The whole world grieved the loss of this man of peace. All the people who had worked so hard for peace and civil rights were first shocked and then angry. Go and get your guns! Stokely Carmichael, the Black Panther leader, told a crowd in Washington DC. Riots swept the American nation; a hundred cities erupted, the rioters fighting the police. There were more than twenty thousand arrests and forty-six more black deaths. Seventy-five thousand troops were called out to keep the peace. For many, King epitomised the dream of racial equality, but for two years his influence had been diminishing. Now the leadership of the black community passed to more radical figures like Carmichael, who wanted to replace passive, nonviolent disobedience to active and violent resistance. The Black Panthers trained as paramilitaries in the ghetto of Oakland, California, for a civil war with racist police. Other black ‘nationalists’ called openly for revolution.

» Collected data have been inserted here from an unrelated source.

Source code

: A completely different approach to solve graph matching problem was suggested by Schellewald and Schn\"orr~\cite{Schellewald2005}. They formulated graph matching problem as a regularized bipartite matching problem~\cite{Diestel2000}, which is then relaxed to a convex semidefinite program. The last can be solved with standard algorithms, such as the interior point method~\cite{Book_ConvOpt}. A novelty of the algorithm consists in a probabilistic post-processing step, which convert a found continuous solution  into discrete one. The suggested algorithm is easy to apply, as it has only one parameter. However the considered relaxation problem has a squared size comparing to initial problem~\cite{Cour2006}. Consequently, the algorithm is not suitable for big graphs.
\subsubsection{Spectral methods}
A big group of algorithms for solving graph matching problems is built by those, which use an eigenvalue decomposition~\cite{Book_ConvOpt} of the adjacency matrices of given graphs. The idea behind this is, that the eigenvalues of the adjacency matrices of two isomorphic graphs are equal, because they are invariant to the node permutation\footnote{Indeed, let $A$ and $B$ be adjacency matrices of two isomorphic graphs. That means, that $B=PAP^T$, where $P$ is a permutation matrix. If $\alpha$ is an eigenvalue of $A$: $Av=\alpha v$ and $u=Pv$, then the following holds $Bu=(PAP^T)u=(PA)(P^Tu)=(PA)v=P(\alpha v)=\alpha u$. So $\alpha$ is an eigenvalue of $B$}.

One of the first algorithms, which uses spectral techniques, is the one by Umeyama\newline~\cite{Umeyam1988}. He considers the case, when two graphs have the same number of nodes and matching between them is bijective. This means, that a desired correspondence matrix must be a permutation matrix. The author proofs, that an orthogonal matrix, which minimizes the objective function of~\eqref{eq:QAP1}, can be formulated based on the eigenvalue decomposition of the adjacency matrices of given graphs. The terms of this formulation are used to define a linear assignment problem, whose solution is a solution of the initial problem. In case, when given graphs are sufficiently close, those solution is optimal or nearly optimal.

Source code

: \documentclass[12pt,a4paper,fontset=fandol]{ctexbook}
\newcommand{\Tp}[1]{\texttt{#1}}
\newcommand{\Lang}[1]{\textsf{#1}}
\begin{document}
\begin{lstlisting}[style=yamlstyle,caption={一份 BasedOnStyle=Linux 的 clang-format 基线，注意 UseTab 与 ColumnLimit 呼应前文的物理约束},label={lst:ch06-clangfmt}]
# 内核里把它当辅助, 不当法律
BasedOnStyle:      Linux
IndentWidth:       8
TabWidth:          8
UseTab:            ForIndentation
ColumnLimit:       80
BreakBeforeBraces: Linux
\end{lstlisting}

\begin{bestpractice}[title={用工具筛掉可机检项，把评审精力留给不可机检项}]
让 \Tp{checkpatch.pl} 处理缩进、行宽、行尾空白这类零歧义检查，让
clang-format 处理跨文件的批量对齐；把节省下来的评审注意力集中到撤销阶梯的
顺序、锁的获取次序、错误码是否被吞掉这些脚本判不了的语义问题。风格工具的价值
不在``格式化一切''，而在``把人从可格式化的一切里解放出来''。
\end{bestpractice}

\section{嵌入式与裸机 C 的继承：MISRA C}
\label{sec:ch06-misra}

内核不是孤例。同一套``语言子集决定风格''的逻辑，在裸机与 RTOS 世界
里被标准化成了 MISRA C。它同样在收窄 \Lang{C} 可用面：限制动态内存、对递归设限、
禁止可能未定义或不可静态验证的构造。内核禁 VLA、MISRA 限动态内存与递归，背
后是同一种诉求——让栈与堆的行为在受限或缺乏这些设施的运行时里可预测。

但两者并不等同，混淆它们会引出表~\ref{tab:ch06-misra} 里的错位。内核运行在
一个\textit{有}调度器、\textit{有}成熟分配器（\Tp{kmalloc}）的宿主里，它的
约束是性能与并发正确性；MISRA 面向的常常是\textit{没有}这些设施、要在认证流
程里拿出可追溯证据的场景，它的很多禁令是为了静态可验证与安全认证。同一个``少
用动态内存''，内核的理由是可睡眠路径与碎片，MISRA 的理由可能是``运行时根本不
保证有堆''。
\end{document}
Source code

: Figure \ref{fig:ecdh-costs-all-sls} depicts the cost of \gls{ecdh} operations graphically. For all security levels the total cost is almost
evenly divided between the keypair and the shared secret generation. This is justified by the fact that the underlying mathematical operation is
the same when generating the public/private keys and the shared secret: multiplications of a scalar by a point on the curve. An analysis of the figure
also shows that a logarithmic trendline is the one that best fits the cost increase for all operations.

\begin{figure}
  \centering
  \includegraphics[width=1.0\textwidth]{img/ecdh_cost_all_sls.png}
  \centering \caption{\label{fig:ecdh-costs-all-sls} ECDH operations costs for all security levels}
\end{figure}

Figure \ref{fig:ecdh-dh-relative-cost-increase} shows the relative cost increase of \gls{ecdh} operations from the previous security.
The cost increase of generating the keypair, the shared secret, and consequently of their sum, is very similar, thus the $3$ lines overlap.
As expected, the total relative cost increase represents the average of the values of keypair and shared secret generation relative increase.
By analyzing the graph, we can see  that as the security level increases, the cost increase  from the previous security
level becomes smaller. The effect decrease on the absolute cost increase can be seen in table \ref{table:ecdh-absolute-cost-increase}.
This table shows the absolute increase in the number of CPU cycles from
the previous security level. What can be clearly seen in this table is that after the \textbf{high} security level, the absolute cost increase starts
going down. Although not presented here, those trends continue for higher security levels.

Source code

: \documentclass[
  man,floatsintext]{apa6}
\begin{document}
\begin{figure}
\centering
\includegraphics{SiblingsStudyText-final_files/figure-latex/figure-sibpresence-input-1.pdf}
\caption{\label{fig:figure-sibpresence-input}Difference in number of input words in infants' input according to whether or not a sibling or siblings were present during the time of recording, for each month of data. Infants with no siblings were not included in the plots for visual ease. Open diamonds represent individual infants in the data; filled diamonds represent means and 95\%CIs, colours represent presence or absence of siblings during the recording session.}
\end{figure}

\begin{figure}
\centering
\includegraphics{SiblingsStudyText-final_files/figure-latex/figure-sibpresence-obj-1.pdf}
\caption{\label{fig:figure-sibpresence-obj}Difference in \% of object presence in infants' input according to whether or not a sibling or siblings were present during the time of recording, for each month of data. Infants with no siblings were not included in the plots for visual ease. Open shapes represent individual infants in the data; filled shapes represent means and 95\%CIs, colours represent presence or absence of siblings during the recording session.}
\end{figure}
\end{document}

James Earl Ray, a white supremacist, was arrested and went to prison for King’s murder, though many believed he had not acted alone. Even Coretta King did not believe that Ray had killed her husband. King’s body lay in his father’s church in Atlanta. Thousands of people came to pay their respects to the civil rights leader. Later, his body was buried next to those of his grandparents, and written on his headstone, are the last words of his most famous speech at the Lincoln Memorial five years earlier:
Free at last, Free at last!
Thank God Almighty,
I’m free at last!
From Paris to California and on to Chicago:

Above: Robert Kennedy, campaigning in California.
In May, preliminary peace talks began in Paris. In the face of obdurate North Vietnamese negotiators, the talks soon ran aground. The dispute focused on whether or not the United States would halt all bombing of the North and who could sit at the negotiating table; would the National Liberation Front, the Vietcong sit down with the United States, as well as North and South Vietnam? There was no agreement. With a million college students and faculty members boycotting classes because of Vietnam, the stage was set for the confrontation between McCarthy and Kennedy for the Democratic Party nomination. In the California primary, in June, Kennedy won by a whisker. Then, as he was leaving his hotel through a back entrance, he was shot in the head and stomach (below). He died in hospital the next morning. There was no rioting, just silence. The American nation was traumatised by these killings, asking what was wrong with the country to make it so violent.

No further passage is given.